Location
- 157 East Avenue Lewiston, Maine United States 44°05′36″N 70°12′01″W﻿ / ﻿44.0933°N 70.2002°W

Information
- Type: Public Secondary
- Motto: "Home of the Blue Devils"
- Established: 1850; 176 years ago
- School district: Lewiston Public Schools
- CEEB code: 200550
- Principal: Jonathan Radtke
- Faculty: 137
- Teaching staff: 108.00 (FTE)
- Grades: 9–12
- Enrollment: 1,645 (2023–2024)
- Student to teacher ratio: 15.23
- Colors: Blue and white
- Mascot: Blue Devil
- Rival: Edward Little High School
- Newspaper: Indigo Ink
- Yearbook: Folio
- Website: http://lhs.lewistonpublicschools.org/

= Lewiston High School (Maine) =

Lewiston High School (LHS) is a public high school in Lewiston, Maine, United States. The school was founded in 1850 and has occupied its current building since 1973.The school mascot is the Blue Devil and the colors are blue and white. The new principal is Jonathan Radtke. From the 1930s to 1973 the high school was located on Central Ave and that building currently serves as Lewiston Middle School.

== Sports ==
Lewiston competes in Maine's Class A division for sports, the highest class in the state (except for basketball, which competes in AA), as governed by the Maine Principals' Association. Lewiston is also a member of the Kennebec Valley Athletic Conference. The school is particularly known for its cheerleading and boys soccer teams.

===Boys soccer===
Lewiston's Blue Devils boys soccer team won the state championships in 2015 and 2017 under coach Mike McGraw. The team won again in 2023 under coach Dan Gish, shortly after the mass shooting that devastated the community. The story of Somali immigrants to Maine and how their passion for soccer led Lewiston to their first state championship title in 2015 is told in the 2018 book One Goal by Amy Bass.

==Notable alumni==
- Mana Abdi, State Representative (class of 2014)
- Tom Caron, sports broadcaster
- J. Robert Carrier, State Representative
- Bill Carrigan, Major League Baseball catcher and manager
- Thomas E. Delahanty, Justice of Maine Supreme Judicial Court (class of 1932)
- Thomas E. Delahanty II, United States Attorney (class of 1963)
- Mark Dion, Mayor of Portland
- Isaiah Harris, middle-distance runner (class of 2015)
- Bilal Hersi, soccer player
- Safiya Khalid, member of the Lewiston City Council
- Michel Lajoie, State Representative
- Paul LePage, Governor of Maine
- Susan Longley, State Senator and Judge of Probate (class of 1974)
- Harry Manser, Justice of Maine Supreme Judicial Court (class of 1893)
- James L. Nelson, novelist (class of 1980)

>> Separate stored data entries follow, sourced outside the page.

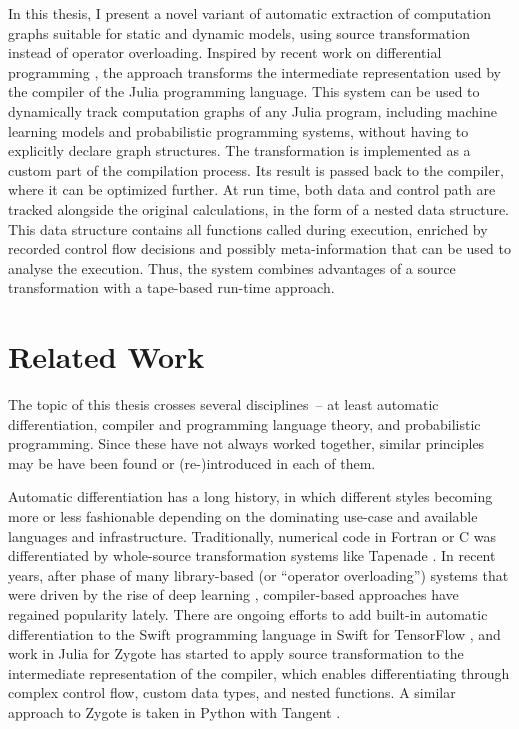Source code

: In this thesis, I present a novel variant of automatic extraction of computation graphs suitable for
static and dynamic models, using source transformation instead of operator overloading.  Inspired by
recent work on differential programming \parencite{innes2018don}, the approach transforms the
intermediate representation used by the compiler of the Julia programming language.  This system can
be used to dynamically track computation graphs of any Julia program, including machine learning
models and probabilistic programming systems, without having to explicitly declare graph
structures. The transformation is implemented as a custom part of the compilation process.  Its
result is passed back to the compiler, where it can be optimized further. At run time, both data and
control path are tracked alongside the original calculations, in the form of a nested data
structure.  This data structure contains all functions called during execution, enriched by recorded
control flow decisions and possibly meta-information that can be used to analyse the
execution. Thus, the system combines advantages of a source transformation with a tape-based run-time
approach.


\section{Related Work}
\label{sec:related-work}

The topic of this thesis crosses several disciplines~-- at least automatic differentiation, compiler
and programming language theory, and probabilistic programming.  Since these have not always worked
together, similar principles may be have been found or (re-)introduced in each of them.

Automatic differentiation has a long history, in which different styles becoming more or less
fashionable depending on the dominating use-case and available languages and infrastructure.
Traditionally, numerical code in Fortran or C was differentiated by whole-source transformation
systems like Tapenade \parencite{tapenadedevelopers2019tapenade}.  In recent years, after phase of
many library-based (or \enquote{operator overloading}) systems that were driven by the rise of deep
learning \parencite{abadi2015tensorflow,paszke2017automatic,neubig2017dynet,tokui2015chainer},
compiler-based approaches have regained popularity lately.  There are ongoing efforts to add
built-in automatic differentiation to the Swift programming language in Swift for TensorFlow
\parencite{tensorflowdevelopers2018swift}, and work in Julia for Zygote \parencite{innes2018don} has
started to apply source transformation to the intermediate representation of the compiler, which
enables differentiating through complex control flow, custom data types, and nested functions.  A
similar approach to Zygote is taken in Python with Tangent \parencite{vanmerrienboer2018tangent}.

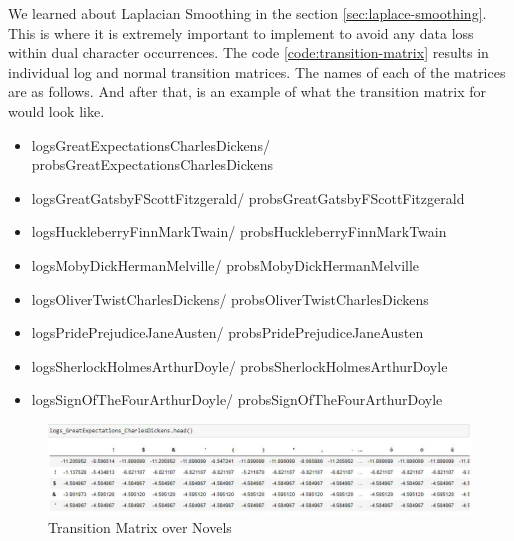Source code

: We learned about Laplacian Smoothing in the section \ref{sec:laplace-smoothing}. This is where it is extremely important to implement to avoid any data loss within dual character occurrences. The code \ref{code:transition-matrix} results in individual log and normal transition matrices. The names of each of the matrices are as follows. And after that, is an example of what the transition matrix for \textcite{great_expectations} would look like.

\begin{itemize}
    \item logs\textunderscore GreatExpectations\textunderscore CharlesDickens/ probs\textunderscore GreatExpectations\textunderscore CharlesDickens
    \item logs\textunderscore GreatGatsby\textunderscore FScottFitzgerald/ probs\textunderscore GreatGatsby\textunderscore FScottFitzgerald
    \item logs\textunderscore HuckleberryFinn\textunderscore MarkTwain/ probs\textunderscore HuckleberryFinn\textunderscore MarkTwain
    \item logs\textunderscore MobyDick\textunderscore HermanMelville/ probs\textunderscore MobyDick\textunderscore HermanMelville
    \item logs\textunderscore OliverTwist\textunderscore CharlesDickens/ probs\textunderscore OliverTwist\textunderscore CharlesDickens
    \item logs\textunderscore PridePrejudice\textunderscore JaneAusten/ probs\textunderscore PridePrejudice\textunderscore JaneAusten
    \item logs\textunderscore SherlockHolmes\textunderscore ArthurDoyle/ probs\textunderscore SherlockHolmes\textunderscore ArthurDoyle
    \item logs\textunderscore SignOfTheFour\textunderscore ArthurDoyle/ probs\textunderscore SignOfTheFour\textunderscore ArthurDoyle
\end{itemize}

\begin{figure}[H]
	\begin{center}
		\includegraphics[width = 1.0\textwidth]{Images/transition_matrix.JPG} %
		\caption{Transition Matrix over Novels}
		\label{fig:dual-char-transition-matrix}
	\end{center}
\end{figure}

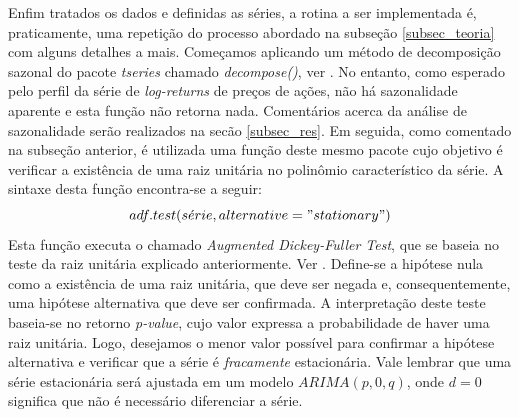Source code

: \documentclass[12pt]{article}
\begin{document}
Enfim tratados os dados e definidas as séries, a rotina a ser implementada é, praticamente, uma repetição do processo abordado na subseção \ref{subsec_teoria} com alguns detalhes a mais. Começamos aplicando um método de decomposição sazonal do pacote \emph{tseries} chamado \emph{decompose()}, ver \cite{CRANR}. No entanto, como esperado pelo perfil da série de \textit{log-returns} de preços de ações, não há sazonalidade aparente e esta função não retorna nada. Comentários acerca da análise de sazonalidade serão realizados na secão \ref{subsec_res}. Em seguida, como comentado na subseção anterior, é utilizada uma função deste mesmo pacote cujo objetivo é verificar a existência de uma raiz unitária no polinômio característico da série. A sintaxe desta função encontra-se a seguir:
\begin{equation*}\label{eq:adf}
adf.test(s\acute{e}rie, alternative = "stationary")
\end{equation*}
Esta função executa o chamado \emph{Augmented Dickey-Fuller Test}, que se baseia no teste da raiz unitária explicado anteriormente. Ver \cite{Tsay}. Define-se a hipótese nula como a existência de uma raiz unitária, que deve ser negada e, consequentemente, uma hipótese alternativa que deve ser confirmada. A interpretação deste teste baseia-se no retorno \emph{p-value}, cujo valor expressa a probabilidade de haver uma raiz unitária. Logo, desejamos o menor valor possível para confirmar a hipótese alternativa e verificar que a série é \textit{fracamente} estacionária. Vale lembrar que uma série estacionária será ajustada em um modelo $ARIMA(p,0,q)$, onde $d=0$ significa que não é necessário diferenciar a série.
\end{document}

== Lewiston Regional Technical Center ==
Lewiston High School is also the home to the Lewiston Regional Technical Center. LRTC is the second largest vocational technical center in Maine. It offers programs in automotive technology, computer technology, health careers, criminal justice, culinary arts, nursing, and many other fields. The school serves over 800 students from six area high schools: Lewiston High School, Edward Little High School, Lisbon High School, Oak Hill High School, Leavitt Area High School, and Poland Regional High School.